The cost of holding investments in land is set to shoot up as Government pushes counties to raise more cash from land rates.
Treasury Cabinet Secretary Henry Rotich said the State is pushing devolved units to collect more taxes from land and property rates to reduce pressure on revenues.
Treasury is reviewing how countries collect rates, how land is valued and create a model that will be replicated across the country.
“We are supporting counties to raise revenues through the Own Source of Revenue Policy and Bill to design better property laws,” Rotich said at the recent Africa Fiscal Forum.
“Currently, the tax is not well designed in terms of coverage and valuation and capacities of counties to collect. We even want to see if Kenya Revenue Authority can work with them on how to collect,” he said.
Taxes based on valuation may also hit firms and individuals holding large tracts of land, which according to Treasury, will help bridge the inequality gap by transferring benefits from the rich to the poor.
Kajiado County is enforcing a law which requires all leaseholders to pay Sh14,000 per acre and is demanding Sh17 billion as annual rate and arrears dating back to 2013 from Magadi and Tata Chemicals Magadi Ltd.
The CS said Kenya had been aggressive in using government spending to drive infrastructure for growth while balancing with social spending through health, education and cash transfer.

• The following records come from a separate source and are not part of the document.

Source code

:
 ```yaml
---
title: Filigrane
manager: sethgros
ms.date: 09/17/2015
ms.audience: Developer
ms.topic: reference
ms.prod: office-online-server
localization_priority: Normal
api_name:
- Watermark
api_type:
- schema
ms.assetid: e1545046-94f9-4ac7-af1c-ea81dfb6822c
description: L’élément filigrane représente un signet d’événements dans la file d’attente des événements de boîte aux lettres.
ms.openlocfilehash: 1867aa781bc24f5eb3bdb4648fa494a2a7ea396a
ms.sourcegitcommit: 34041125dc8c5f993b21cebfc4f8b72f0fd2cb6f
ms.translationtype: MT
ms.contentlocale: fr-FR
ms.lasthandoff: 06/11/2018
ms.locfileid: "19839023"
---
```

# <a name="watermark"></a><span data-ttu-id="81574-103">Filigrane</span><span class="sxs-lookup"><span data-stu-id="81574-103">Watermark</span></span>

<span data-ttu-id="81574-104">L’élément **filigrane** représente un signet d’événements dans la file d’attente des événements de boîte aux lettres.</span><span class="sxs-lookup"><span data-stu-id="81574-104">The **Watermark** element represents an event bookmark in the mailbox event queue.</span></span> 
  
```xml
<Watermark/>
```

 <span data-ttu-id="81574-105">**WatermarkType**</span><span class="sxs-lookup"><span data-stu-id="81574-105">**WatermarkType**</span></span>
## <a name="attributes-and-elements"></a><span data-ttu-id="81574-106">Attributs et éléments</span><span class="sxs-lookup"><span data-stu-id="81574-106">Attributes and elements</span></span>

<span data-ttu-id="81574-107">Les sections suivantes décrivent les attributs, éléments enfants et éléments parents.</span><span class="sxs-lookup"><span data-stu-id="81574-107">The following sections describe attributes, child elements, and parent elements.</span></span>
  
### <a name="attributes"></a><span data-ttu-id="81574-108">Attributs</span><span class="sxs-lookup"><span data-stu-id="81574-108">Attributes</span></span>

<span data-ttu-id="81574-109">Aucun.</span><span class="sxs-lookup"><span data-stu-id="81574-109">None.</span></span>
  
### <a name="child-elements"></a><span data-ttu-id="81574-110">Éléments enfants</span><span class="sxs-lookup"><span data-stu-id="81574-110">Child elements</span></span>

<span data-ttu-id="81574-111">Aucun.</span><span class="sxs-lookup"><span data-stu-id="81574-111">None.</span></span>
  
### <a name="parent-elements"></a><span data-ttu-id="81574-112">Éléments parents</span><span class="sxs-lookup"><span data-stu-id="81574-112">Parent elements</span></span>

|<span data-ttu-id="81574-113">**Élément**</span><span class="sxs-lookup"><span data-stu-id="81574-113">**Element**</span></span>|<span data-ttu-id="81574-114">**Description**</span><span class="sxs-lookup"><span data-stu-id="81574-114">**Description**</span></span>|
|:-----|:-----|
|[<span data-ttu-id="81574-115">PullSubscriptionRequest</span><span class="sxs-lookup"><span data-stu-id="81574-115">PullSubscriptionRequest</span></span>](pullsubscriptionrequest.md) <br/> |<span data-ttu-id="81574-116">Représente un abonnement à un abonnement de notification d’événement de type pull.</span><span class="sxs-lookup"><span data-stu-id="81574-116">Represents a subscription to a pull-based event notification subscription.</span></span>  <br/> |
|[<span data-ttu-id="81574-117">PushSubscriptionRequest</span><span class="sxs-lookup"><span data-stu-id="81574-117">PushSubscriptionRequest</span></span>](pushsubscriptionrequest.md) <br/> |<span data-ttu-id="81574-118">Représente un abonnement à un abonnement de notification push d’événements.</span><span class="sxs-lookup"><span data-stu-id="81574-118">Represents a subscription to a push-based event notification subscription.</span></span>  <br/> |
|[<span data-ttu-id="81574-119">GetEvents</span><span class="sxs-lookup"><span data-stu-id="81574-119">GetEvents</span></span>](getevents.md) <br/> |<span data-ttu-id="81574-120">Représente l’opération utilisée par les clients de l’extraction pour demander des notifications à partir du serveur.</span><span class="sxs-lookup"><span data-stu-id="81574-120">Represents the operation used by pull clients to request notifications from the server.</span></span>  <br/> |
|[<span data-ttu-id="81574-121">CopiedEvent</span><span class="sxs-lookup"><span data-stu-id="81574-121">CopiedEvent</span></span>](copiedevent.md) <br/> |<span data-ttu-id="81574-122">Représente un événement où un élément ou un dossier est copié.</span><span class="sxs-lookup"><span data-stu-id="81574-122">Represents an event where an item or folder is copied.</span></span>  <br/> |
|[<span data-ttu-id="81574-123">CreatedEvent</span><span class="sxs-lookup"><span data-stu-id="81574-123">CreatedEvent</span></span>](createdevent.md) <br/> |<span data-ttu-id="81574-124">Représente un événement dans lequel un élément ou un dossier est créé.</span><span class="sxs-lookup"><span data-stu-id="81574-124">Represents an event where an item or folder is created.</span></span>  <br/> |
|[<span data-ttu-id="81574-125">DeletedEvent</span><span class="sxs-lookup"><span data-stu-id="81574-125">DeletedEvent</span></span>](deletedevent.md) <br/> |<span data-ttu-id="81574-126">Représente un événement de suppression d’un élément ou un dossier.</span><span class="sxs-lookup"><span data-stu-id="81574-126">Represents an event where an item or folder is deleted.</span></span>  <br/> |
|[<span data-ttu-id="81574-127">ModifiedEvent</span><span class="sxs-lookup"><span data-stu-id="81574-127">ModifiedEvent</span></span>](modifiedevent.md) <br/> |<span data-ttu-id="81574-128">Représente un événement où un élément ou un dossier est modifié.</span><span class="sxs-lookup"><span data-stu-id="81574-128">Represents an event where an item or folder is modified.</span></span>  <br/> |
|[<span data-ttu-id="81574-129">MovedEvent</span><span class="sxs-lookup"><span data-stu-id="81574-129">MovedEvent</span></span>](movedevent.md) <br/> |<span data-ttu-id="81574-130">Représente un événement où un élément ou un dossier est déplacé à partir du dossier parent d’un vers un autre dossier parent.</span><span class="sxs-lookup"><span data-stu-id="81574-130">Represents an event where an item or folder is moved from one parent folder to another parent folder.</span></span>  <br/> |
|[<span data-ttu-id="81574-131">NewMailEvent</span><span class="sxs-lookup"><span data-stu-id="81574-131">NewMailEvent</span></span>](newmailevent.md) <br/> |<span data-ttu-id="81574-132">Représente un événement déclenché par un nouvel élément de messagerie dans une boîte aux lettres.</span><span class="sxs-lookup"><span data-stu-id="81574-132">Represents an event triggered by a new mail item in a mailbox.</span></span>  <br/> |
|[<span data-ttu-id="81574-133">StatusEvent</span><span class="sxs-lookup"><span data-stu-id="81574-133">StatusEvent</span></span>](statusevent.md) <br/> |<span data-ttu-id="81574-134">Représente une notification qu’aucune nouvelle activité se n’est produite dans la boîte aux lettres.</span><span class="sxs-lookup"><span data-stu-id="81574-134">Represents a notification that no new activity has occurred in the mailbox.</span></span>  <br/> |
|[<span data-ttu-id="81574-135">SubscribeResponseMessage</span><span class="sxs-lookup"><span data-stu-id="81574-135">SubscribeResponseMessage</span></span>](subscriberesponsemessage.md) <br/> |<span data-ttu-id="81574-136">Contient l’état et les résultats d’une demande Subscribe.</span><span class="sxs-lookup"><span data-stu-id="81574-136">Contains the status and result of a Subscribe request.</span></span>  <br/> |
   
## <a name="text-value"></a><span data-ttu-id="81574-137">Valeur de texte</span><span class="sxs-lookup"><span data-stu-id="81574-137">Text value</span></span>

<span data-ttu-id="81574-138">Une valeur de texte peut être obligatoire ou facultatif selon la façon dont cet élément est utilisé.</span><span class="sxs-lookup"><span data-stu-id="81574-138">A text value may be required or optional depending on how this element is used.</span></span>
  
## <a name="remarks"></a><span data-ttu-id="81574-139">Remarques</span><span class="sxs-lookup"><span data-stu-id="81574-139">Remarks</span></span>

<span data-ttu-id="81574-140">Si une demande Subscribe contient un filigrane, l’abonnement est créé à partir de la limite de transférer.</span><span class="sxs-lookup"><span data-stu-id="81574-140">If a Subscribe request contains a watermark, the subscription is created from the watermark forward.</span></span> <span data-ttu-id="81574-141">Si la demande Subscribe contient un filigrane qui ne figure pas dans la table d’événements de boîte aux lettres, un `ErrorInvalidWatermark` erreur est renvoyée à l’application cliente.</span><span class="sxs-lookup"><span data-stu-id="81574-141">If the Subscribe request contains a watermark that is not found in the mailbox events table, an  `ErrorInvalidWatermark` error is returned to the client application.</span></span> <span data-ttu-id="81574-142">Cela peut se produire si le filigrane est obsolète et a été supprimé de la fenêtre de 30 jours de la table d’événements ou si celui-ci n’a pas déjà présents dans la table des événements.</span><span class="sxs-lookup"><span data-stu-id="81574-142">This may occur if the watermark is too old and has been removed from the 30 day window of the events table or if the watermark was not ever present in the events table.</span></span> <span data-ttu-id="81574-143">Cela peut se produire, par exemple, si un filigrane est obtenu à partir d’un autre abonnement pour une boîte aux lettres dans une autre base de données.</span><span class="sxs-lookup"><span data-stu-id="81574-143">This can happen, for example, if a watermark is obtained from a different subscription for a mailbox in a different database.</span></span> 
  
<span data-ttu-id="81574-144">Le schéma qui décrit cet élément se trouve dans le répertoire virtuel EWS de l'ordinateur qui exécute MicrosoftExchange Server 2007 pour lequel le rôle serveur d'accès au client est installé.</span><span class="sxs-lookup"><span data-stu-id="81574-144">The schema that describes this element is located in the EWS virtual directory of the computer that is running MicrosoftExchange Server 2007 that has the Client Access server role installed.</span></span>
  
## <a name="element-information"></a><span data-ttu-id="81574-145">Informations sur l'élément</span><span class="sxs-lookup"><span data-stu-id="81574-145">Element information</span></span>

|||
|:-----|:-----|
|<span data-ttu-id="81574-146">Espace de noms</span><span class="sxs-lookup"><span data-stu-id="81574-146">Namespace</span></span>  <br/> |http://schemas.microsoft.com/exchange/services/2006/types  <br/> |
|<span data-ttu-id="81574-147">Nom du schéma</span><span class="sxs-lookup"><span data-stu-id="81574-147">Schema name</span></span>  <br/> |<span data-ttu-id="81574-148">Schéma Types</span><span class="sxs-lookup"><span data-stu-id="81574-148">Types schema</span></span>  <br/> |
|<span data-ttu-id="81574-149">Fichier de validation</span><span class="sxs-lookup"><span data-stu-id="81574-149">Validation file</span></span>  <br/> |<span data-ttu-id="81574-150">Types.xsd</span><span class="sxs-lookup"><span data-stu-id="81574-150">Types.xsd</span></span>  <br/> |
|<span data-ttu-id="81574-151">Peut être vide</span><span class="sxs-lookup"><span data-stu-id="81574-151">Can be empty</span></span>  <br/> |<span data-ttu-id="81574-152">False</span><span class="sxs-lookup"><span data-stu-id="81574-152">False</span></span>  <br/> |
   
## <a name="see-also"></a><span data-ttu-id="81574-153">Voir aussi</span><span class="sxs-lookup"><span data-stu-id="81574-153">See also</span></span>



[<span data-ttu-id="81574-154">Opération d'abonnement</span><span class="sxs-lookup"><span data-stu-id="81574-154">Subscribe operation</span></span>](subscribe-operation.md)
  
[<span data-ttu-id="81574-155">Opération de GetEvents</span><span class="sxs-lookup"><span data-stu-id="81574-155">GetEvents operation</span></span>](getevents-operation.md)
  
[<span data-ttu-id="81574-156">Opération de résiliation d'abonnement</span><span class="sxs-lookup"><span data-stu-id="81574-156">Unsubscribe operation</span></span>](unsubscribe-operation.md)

However, with huge borrowing, the State had run out of fiscal space that necessitated consolidation and seeking new ways of raising taxes, among them property tax.
“Raising more revenue is key by reforming tax systems, in Kenya we are looking at the property tax system to help reduce inequality because the property is mainly owned by the rich,” Rotich said.
Treasury revenue reforms have been focused on reviewing outdated laws.
Lands CS Farida Karoney recently told the Senate that the State had finalised taxation guidelines on idle land to boost agricultural production.